-- Dataset entries --
◆ ◆ ◆ ◆

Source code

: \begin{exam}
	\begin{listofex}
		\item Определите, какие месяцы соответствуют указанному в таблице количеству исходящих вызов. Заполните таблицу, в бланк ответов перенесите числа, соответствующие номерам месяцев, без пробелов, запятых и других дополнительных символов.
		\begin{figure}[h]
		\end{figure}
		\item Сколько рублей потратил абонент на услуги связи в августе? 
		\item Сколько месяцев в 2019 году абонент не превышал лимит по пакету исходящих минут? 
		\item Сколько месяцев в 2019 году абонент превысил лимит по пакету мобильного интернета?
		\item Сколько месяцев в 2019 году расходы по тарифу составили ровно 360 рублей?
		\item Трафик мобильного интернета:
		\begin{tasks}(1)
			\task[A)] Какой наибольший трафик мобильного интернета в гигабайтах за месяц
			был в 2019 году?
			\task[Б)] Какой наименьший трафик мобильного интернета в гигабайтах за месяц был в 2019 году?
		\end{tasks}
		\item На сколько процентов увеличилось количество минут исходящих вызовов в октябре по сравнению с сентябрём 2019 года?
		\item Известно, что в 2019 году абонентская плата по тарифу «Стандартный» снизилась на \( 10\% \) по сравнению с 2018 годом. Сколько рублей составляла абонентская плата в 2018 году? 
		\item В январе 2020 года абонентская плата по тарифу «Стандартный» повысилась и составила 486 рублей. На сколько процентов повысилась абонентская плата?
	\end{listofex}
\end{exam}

◆ ◆ ◆ ◆

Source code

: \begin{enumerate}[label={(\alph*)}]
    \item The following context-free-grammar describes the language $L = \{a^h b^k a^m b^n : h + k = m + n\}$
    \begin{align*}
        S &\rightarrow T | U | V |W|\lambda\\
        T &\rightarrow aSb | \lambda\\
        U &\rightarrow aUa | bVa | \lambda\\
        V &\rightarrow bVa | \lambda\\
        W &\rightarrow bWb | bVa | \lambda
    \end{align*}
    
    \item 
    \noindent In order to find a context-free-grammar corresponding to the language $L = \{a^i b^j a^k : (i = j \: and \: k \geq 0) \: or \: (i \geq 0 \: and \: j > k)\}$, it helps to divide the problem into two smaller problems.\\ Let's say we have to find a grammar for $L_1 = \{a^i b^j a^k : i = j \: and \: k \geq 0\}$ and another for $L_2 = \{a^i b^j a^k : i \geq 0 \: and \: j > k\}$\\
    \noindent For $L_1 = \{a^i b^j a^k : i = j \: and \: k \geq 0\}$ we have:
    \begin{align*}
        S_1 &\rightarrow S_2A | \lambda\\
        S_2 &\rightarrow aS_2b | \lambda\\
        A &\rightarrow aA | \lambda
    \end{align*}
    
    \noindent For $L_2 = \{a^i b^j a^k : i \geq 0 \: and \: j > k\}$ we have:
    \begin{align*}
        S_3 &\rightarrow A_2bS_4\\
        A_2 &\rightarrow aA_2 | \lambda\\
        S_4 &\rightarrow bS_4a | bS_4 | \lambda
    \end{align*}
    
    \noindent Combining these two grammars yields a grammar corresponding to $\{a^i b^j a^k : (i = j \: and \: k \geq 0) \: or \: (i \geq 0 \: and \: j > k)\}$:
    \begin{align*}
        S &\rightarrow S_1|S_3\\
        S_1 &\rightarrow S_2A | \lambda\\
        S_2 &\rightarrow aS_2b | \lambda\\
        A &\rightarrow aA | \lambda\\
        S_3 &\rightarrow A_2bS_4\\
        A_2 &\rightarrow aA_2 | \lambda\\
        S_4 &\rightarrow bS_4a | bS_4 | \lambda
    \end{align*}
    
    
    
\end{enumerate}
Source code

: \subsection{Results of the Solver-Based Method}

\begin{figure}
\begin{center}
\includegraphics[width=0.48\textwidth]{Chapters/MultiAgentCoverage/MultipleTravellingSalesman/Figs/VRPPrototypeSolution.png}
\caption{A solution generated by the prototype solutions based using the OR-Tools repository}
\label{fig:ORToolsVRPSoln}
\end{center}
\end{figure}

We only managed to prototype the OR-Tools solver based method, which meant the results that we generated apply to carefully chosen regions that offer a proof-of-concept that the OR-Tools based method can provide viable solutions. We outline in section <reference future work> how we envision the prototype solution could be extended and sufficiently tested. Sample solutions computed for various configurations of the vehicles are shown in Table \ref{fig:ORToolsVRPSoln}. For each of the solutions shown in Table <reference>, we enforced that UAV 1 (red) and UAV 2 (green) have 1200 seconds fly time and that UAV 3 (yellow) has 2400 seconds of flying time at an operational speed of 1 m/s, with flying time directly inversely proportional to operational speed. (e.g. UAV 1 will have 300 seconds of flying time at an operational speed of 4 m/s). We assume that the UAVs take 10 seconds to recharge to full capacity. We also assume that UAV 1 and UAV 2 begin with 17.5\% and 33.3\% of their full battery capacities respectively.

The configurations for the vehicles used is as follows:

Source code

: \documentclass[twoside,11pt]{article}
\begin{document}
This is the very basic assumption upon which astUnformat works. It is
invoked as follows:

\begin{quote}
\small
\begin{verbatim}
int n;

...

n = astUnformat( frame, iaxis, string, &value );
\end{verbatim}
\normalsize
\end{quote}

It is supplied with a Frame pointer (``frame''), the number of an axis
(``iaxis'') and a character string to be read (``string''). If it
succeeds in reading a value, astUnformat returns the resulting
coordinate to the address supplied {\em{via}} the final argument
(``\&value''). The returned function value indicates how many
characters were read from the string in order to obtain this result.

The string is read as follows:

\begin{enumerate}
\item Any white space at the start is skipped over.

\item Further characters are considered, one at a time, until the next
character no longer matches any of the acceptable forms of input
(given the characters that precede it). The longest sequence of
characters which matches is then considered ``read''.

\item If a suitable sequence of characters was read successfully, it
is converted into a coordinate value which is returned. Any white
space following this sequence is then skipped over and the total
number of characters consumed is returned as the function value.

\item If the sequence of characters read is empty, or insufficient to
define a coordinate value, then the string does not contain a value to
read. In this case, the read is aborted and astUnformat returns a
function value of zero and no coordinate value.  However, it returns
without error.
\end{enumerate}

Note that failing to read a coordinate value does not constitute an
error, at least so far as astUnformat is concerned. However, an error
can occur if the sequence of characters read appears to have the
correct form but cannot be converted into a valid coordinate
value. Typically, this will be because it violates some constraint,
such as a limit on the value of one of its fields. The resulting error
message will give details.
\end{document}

◆ ◆ ◆ ◆

-- Activity --
For the word "label", say how many lines of the records above contain it. Reply with the number alone.

-- Finished exercise --
2